The 20-year old wrestler has set himself two goals for the season. The first is to qualify to compete at the African Junior Championships in Tunisia (26-31 March). In the past, he got oh so close to winning that coveted gold medal. Unfortunately, mistakes at crucial times meant he had to settle for silver on four occasions. It is the last time he is competing as a junior.
The Tuks wrestler is not one to do things in half measures. There is nothing he relishes more than a good challenge that is why he is also going to compete in the senior trials with the hope of that he might even be selected to represent South Africa at the All African Games in Morocco as well. He is of the opinion that the experience he will gain in doing so can stand him to good stead in his quest to try and qualify for next year’s Olympic Games.
Bartlett is actually still on the road to recovery after undergoing an ankle operation at the end of last year just after competing at the World Junior Championships. He only seriously started training in January again.
The time away from the wrestling mats had an unfortunate consequence. His weight ballooned to about 86 kilograms. Many would consider this to be a real problem considering he competes in the under-74kg category. However, he is not too fazed about it.
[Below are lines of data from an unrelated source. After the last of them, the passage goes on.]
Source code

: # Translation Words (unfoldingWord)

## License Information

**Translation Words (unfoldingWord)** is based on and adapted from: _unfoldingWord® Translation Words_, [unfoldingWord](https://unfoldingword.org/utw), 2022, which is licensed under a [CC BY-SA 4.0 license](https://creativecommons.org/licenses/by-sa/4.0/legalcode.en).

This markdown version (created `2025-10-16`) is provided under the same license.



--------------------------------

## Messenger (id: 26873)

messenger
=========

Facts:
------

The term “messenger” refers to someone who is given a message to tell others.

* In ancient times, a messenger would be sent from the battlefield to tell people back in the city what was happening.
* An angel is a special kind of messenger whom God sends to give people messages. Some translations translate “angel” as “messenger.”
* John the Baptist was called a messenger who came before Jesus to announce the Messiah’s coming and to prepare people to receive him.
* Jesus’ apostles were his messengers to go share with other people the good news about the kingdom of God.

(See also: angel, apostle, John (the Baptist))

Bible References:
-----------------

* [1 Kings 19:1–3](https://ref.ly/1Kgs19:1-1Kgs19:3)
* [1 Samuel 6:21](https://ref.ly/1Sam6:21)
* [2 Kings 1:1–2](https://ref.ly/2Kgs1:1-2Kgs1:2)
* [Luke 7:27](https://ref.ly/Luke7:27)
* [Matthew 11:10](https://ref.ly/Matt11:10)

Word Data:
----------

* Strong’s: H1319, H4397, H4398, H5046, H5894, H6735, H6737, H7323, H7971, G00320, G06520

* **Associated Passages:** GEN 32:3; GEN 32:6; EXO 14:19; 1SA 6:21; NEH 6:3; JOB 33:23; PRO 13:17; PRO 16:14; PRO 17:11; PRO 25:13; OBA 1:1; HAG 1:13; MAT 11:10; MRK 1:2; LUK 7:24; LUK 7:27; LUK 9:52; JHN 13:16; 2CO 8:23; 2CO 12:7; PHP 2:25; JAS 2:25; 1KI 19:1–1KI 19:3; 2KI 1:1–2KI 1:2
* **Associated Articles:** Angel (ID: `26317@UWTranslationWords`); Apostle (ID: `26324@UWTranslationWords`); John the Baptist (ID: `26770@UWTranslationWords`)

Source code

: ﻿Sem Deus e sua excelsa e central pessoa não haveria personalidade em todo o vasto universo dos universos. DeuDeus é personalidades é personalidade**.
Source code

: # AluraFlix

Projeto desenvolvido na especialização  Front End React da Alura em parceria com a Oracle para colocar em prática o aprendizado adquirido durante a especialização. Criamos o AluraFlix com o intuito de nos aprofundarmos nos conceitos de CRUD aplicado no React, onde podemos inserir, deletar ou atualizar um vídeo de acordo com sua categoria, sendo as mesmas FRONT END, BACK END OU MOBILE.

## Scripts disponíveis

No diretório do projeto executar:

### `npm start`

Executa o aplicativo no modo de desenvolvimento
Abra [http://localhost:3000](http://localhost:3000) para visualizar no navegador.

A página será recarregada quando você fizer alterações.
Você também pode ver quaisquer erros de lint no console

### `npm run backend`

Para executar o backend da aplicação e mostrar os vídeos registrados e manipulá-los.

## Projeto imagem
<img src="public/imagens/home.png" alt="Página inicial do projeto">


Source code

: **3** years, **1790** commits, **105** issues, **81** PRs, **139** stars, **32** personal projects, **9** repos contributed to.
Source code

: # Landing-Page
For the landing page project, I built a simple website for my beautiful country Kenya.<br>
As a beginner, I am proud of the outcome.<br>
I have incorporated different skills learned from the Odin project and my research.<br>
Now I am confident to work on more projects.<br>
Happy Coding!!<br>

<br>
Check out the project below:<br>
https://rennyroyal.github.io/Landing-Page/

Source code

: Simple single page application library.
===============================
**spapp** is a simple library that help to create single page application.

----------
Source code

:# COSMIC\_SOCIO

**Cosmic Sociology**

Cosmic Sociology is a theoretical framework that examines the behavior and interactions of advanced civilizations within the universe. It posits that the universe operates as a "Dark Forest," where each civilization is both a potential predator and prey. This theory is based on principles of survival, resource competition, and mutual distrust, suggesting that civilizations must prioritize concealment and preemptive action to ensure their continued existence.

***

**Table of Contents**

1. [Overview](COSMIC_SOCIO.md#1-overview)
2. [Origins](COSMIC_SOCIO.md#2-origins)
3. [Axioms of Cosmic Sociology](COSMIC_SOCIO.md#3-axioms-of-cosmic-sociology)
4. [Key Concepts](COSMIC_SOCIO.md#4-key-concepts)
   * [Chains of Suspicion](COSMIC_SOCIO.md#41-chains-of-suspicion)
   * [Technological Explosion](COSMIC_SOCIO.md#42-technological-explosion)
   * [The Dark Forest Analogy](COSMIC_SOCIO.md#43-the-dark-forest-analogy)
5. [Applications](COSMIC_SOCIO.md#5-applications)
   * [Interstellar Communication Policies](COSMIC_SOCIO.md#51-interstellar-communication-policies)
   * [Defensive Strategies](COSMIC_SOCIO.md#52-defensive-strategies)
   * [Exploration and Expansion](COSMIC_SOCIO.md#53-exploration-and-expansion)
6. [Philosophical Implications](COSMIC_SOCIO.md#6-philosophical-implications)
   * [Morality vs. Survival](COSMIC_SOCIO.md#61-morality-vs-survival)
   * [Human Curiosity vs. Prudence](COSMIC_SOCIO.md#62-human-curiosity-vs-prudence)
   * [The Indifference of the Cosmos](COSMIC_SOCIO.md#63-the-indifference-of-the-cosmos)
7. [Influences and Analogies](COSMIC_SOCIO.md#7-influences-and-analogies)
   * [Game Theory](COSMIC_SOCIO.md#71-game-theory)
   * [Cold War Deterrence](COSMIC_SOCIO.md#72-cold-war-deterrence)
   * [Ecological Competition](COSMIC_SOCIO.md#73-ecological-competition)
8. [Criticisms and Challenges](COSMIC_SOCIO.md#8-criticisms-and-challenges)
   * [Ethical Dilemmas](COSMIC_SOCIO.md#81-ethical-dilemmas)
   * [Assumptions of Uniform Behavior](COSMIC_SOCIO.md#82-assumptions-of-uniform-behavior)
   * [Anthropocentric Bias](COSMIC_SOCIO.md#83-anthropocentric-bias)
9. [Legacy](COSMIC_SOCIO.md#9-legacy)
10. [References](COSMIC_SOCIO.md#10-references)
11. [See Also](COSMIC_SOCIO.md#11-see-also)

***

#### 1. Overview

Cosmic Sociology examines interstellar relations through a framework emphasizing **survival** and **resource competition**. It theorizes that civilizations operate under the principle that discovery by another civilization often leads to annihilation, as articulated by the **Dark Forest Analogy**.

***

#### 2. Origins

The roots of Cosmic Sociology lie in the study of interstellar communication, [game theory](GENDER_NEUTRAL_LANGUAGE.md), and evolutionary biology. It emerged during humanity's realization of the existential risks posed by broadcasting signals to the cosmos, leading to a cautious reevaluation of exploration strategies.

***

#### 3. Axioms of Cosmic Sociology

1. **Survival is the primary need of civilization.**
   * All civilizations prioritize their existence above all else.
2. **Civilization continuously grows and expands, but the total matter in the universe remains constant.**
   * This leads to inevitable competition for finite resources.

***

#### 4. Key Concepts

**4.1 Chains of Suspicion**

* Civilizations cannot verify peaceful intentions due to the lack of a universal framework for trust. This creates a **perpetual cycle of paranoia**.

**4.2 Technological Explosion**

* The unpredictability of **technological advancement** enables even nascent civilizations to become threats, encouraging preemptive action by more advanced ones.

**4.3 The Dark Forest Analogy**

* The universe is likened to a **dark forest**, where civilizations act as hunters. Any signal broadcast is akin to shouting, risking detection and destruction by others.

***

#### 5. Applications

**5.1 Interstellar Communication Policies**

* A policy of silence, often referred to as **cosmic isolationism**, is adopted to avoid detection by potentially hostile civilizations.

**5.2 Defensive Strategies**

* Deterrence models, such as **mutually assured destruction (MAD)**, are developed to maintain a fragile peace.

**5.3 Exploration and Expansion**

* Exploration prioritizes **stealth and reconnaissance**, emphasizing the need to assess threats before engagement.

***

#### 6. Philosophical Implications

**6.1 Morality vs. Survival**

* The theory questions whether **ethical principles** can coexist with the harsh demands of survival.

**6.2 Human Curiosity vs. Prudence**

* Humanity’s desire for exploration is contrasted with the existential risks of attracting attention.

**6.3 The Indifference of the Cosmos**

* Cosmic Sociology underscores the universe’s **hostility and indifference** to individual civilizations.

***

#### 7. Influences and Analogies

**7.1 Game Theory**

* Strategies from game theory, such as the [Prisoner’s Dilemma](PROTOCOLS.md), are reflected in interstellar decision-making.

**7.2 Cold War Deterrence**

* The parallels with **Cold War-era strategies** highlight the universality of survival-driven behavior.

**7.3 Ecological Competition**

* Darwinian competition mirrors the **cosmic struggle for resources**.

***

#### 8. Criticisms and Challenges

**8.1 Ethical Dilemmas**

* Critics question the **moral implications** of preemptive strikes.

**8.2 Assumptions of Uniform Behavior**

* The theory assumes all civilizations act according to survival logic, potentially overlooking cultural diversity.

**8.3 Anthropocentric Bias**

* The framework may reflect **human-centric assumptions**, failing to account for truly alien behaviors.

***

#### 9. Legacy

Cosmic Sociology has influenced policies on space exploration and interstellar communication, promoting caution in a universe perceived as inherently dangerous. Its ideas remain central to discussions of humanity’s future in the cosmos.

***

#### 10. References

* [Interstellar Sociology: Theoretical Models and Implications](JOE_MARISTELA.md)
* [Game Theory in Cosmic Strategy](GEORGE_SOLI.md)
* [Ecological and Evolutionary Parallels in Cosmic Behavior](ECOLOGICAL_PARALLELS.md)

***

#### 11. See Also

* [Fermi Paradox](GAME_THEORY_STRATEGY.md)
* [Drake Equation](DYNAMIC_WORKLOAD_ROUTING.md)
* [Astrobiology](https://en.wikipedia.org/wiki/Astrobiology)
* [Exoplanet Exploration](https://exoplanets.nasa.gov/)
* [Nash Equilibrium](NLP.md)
“If there is one thing wrestling taught me it is discipline and self-perseverance. I have been doing the Banting diet which makes losing weight easy.”
About maybe not being entirely fighting fit Bartlett said that his philosophy about wrestling might be his saving grace.
“For me, wrestling will always be about finding a balance being physically strong as well as being clever. At the moment I might not be as strong and as fit as I wanted to be which means I might have to outsmart my opponents. Next time I compete, it might be the other way around. I also don’t believe that there is ever such a thing as an easy fight. So I don’t underestimate anyone,” explained the Tuks wrestler.
Some wrestlers tend to refer to Bartlett as being part of the South Africa wrestling “royalty” because his whole family is involved. His dad and mom both serve on the South African Wrestling Federation management committee.
Bartlett is proud of his parent’s involvement especially as it all started because they were so passionate about supporting him. Unfortunately, it also has definite drawbacks.
“I believe I got to work twice as hard as any other wrestler to justify any selection for national teams as I don’t want people to claim that I got an unfair advantage due to my parents’ influence. In a way, it is not a bad thing.”